Reading on the history of copyright would be a good start before perpetuating misconceptions.


The idea of copyright predates the United States. The English ‘Statute of Anne’ of 1710 is typically cited as the first modern expression.


In the world of copyright and patents, there's a before and an after the USA. Anyone trying to make a different case must be trying to fool themselves.


How does that story fit with USA being 100 years later to the Paris Convention?


This. People (naively or dishonestly) think because the text is "To promote the progress of science and useful arts", that it must be the case it does this. Powerful people wouldn't lie, would they?

In reality (c)opywrong and patent law does the opposite. It promotes the collection of money and power to the 1% to the detriment of the progress of science and useful arts.


Disney and Electronic Arts employs hundreds of thousands of employees that gets to enjoy their salary. They are paid through the IP. How is that not IP working as intended?


The employees toil to create amazing stuff and receive a pittance compared to what it's worth.

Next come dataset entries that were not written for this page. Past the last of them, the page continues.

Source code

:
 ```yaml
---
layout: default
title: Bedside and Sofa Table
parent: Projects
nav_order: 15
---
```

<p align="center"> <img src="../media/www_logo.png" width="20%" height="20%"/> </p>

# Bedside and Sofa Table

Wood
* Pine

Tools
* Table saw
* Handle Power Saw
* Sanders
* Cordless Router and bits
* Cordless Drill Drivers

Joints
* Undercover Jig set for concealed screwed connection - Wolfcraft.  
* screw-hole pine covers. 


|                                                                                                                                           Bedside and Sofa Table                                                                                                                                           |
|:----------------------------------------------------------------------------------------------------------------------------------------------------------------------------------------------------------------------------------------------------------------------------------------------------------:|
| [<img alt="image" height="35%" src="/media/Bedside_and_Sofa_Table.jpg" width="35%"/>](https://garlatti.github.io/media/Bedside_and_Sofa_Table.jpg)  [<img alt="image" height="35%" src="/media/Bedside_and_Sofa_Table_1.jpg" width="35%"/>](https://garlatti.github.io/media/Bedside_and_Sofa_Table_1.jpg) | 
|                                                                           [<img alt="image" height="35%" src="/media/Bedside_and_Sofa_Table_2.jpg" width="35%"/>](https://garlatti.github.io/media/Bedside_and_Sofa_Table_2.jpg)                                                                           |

Most of the profit goes to execs who have had no hand in creating anything of value.


Is this comment meant to say that not having IP laws would somehow assist in fixing this problem?


start a company why don't you, being an exec sounds simple enough


None of my comment suggests that it's easy. And more to the point, being hard doesn't mean that execs do good in the world.


[flagged]


None of my comment suggests communism. Plus, your comment doesn't seem to add anything meaningful to the conversation as best as I can tell.


Yeah its an age/experience thing.


War is an ultimate employer of soldiers and workers that make things for war effort, does it therefore mean that we should continue wars or that all these people would otherwise be unemployed?

Without copyright, and especially century long Mickey Mouse copyright, it's easier to open your own smaller amusement park that competes with Disneyland, this will employ a lot of people outside LA or Orlando area. Plus I will still buy my games and movies from reputable sources that are fair to content creators. If some poor college students can't afford that, maybe it's good they can get a break.


Yeah, about that - Disney decided years ago it doesn't need to pay authors royalties it legally owes them.